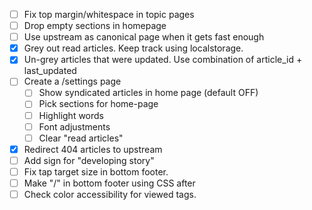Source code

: - [ ] Fix top margin/whitespace in topic pages
- [ ] Drop empty sections in homepage
- [ ] Use upstream as canonical page when it gets fast enough
- [x] Grey out read articles. Keep track using localstorage.
- [x] Un-grey articles that were updated. Use combination of article_id + last_updated
- [ ] Create a /settings page
	- [ ] Show syndicated articles in home page (default OFF)
	- [ ] Pick sections for home-page
	- [ ] Highlight words
	- [ ] Font adjustments
	- [ ] Clear "read articles"
- [x] Redirect 404 articles to upstream
- [ ] Add sign for "developing story"
- [ ] Fix tap target size in bottom footer.
- [ ] Make "/" in bottom footer using CSS after
- [ ] Check color accessibility for viewed tags.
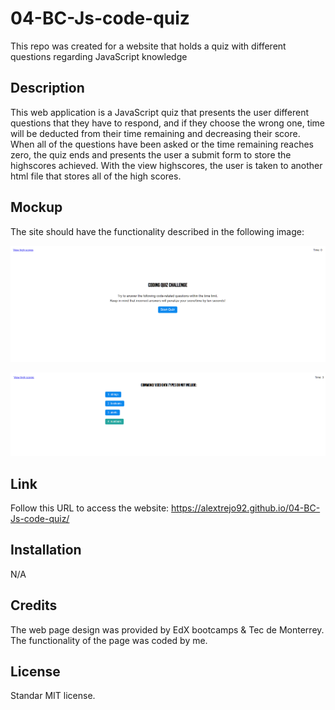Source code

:# 04-BC-Js-code-quiz
This repo was created for a website that holds a quiz with different questions regarding JavaScript knowledge

## Description

This web application is a JavaScript quiz that presents the user different questions that they have to respond, and if they choose the wrong one, time will be deducted from their time remaining and decreasing their score. When all of the questions have been asked or the time remaining reaches zero, the quiz ends and presents the user a submit form to store the highscores achieved. With the view highscores, the user is taken to another html file that stores all of the high scores.

## Mockup

The site should have the functionality described in the following image:

![alt text](./assets/images/screenshot.png)

![alt text](./assets/images/screenshot2.png)

## Link

Follow this URL to access the website: https://alextrejo92.github.io/04-BC-Js-code-quiz/

## Installation

N/A

## Credits

The web page design was provided by EdX bootcamps & Tec de Monterrey. The functionality of the page was coded by me.

## License

Standar MIT license.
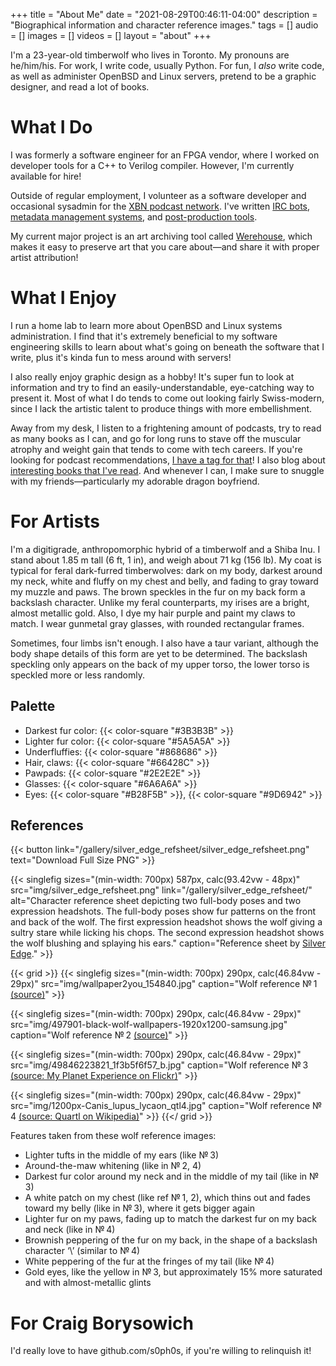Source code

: +++
title = "About Me"
date = "2021-08-29T00:46:11-04:00"
description = "Biographical information and character reference images."
tags = []
audio = []
images = []
videos = []
layout = "about"
+++

I'm a 23-year-old timberwolf who lives in Toronto.  My pronouns are he/him/his.  For work, I write code, usually Python.  For fun, I _also_ write code, as well as administer OpenBSD and Linux servers, pretend to be a graphic designer, and read a lot of books.

<!--more-->

# What I Do

I was formerly a software engineer for an FPGA vendor, where I worked on developer tools for a C++ to Verilog compiler.  However, I'm currently available for hire!

Outside of regular employment, I volunteer as a software developer and occasional sysadmin for the [XBN podcast network][xbn].  I've written [IRC bots][xana], [metadata management systems][gelo], and [post-production tools][postshow].

My current major project is an art archiving tool called [Werehouse](https://github.com/s0ph0s-2/werehouse), which makes it easy to preserve art that you care about—and share it with proper artist attribution!


# What I Enjoy

I run a home lab to learn more about OpenBSD and Linux systems administration.  I find that it's extremely beneficial to my software engineering skills to learn about what's going on beneath the software that I write, plus it's kinda fun to mess around with servers!

I also really enjoy graphic design as a hobby!  It's super fun to look at information and try to find an easily-understandable, eye-catching way to present it.  Most of what I do tends to come out looking fairly Swiss-modern, since I lack the artistic talent to produce things with more embellishment.

Away from my desk, I listen to a frightening amount of podcasts, try to read as many books as I can, and go for long runs to stave off the muscular atrophy and weight gain that tends to come with tech careers.  If you're looking for podcast recommendations, [I have a tag for that][podcast-recommendations]!  I also blog about [interesting books that I've read][books].  And whenever I can, I make sure to snuggle with my friends—particularly my adorable dragon boyfriend.


# For Artists

I'm a digitigrade, anthropomorphic hybrid of a timberwolf and a Shiba Inu.  I stand about 1.85 m tall (6 ft, 1 in), and weigh about 71 kg (156 lb).  My coat is typical for feral dark-furred timberwolves: dark on my body, darkest around my neck, white and fluffy on my chest and belly, and fading to gray toward my muzzle and paws.  The brown speckles in the fur on my back form a backslash character.  Unlike my feral counterparts, my irises are a bright, almost metallic gold.  Also, I dye my hair purple and paint my claws to match.  I wear gunmetal gray glasses, with rounded rectangular frames.

Sometimes, four limbs isn't enough.  I also have a taur variant, although the body shape details of this form are yet to be determined.  The backslash speckling only appears on the back of my upper torso, the lower torso is speckled more or less randomly.

## Palette

* Darkest fur color: {{< color-square "#3B3B3B" >}}
* Lighter fur color: {{< color-square "#5A5A5A" >}}
* Underfluffies: {{< color-square "#868686" >}}
* Hair, claws: {{< color-square "#66428C" >}}
* Pawpads: {{< color-square "#2E2E2E" >}}
* Glasses: {{< color-square "#6A6A6A" >}}
* Eyes: {{< color-square "#B28F5B" >}}, {{< color-square "#9D6942" >}}

## References

{{< button link="/gallery/silver_edge_refsheet/silver_edge_refsheet.png" text="Download Full Size PNG" >}}

{{< singlefig
	sizes="(min-width: 700px) 587px, calc(93.42vw - 48px)"
	src="img/silver_edge_refsheet.png"
	link="/gallery/silver_edge_refsheet/"
	alt="Character reference sheet depicting two full-body poses and two expression headshots.  The full-body poses show fur patterns on the front and back of the wolf.  The first expression headshot shows the wolf giving a sultry stare while licking his chops.  The second expression headshot shows the wolf blushing and splaying his ears."
	caption="Reference sheet by [Silver Edge](https://furaffinity.net/user/silveredge)."
	>}}

{{< grid >}}
{{< singlefig
	sizes="(min-width: 700px) 290px, calc(46.84vw - 29px)"
	src="img/wallpaper2you_154840.jpg"
	caption="Wolf reference № 1 [(source)](https://www.desktopbackground.org/wallpaper/other-leader-white-quotes-timber-lone-wolf-pack-wolves-black-710373)"
	>}}

{{< singlefig
	sizes="(min-width: 700px) 290px, calc(46.84vw - 29px)"
	src="img/497901-black-wolf-wallpapers-1920x1200-samsung.jpg"
	caption="Wolf reference № 2 [(source)](https://wallpapersafari.com/w/DW6riz)"
	>}}

{{< singlefig
	sizes="(min-width: 700px) 290px, calc(46.84vw - 29px)"
	src="img/49846223821_1f3b5f6f57_b.jpg"
	caption="Wolf reference № 3 [(source: My Planet Experience on Flickr)](https://www.flickr.com/photos/myplanetexperience/49846223821)"
	>}}

{{< singlefig
	sizes="(min-width: 700px) 290px, calc(46.84vw - 29px)"
	src="img/1200px-Canis_lupus_lycaon_qtl4.jpg"
	caption="Wolf reference № 4 [(source: Quartl on Wikipedia)](https://en.wikipedia.org/wiki/File:Canis_lupus_lycaon_qtl4.jpg)"
	>}}
{{</ grid >}}

Features taken from these wolf reference images:

* Lighter tufts in the middle of my ears (like № 3)
* Around-the-maw whitening (like in № 2, 4)
* Darkest fur color around my neck and in the middle of my tail (like in № 3)
* A white patch on my chest (like ref № 1, 2), which thins out and fades toward my belly (like in № 3), where it gets bigger again
* Lighter fur on my paws, fading up to match the darkest fur on my back and neck (like in № 4)
* Brownish peppering of the fur on my back, in the shape of a backslash character ‘\’ (similar to № 4)
* White peppering of the fur at the fringes of my tail (like № 4)
* Gold eyes, like the yellow in № 3, but approximately 15% more saturated and with almost-metallic glints


# For Craig Borysowich

I'd really love to have github.com/s0ph0s, if you're willing to relinquish it!


[xbn]: https://xbn.fm/
[xana]: https://github.com/s0ph0s-2/Showbot/
[gelo]: https://github.com/xbnstudios/Gelo/
[postshow]: https://github.com/xbnstudios/show-scripts
[podcast-recommendations]: /tags/podcast-recommendation
[books]: /tags/book-review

Your goal: Using the entries above, give again exactly the lines from the line holding "# For Artists" through the line holding "I'm a digitigrade, anthropomorphic". Include both end lines and nothing else.

Task output:
# For Artists

I'm a digitigrade, anthropomorphic hybrid of a timberwolf and a Shiba Inu.  I stand about 1.85 m tall (6 ft, 1 in), and weigh about 71 kg (156 lb).  My coat is typical for feral dark-furred timberwolves: dark on my body, darkest around my neck, white and fluffy on my chest and belly, and fading to gray toward my muzzle and paws.  The brown speckles in the fur on my back form a backslash character.  Unlike my feral counterparts, my irises are a bright, almost metallic gold.  Also, I dye my hair purple and paint my claws to match.  I wear gunmetal gray glasses, with rounded rectangular frames.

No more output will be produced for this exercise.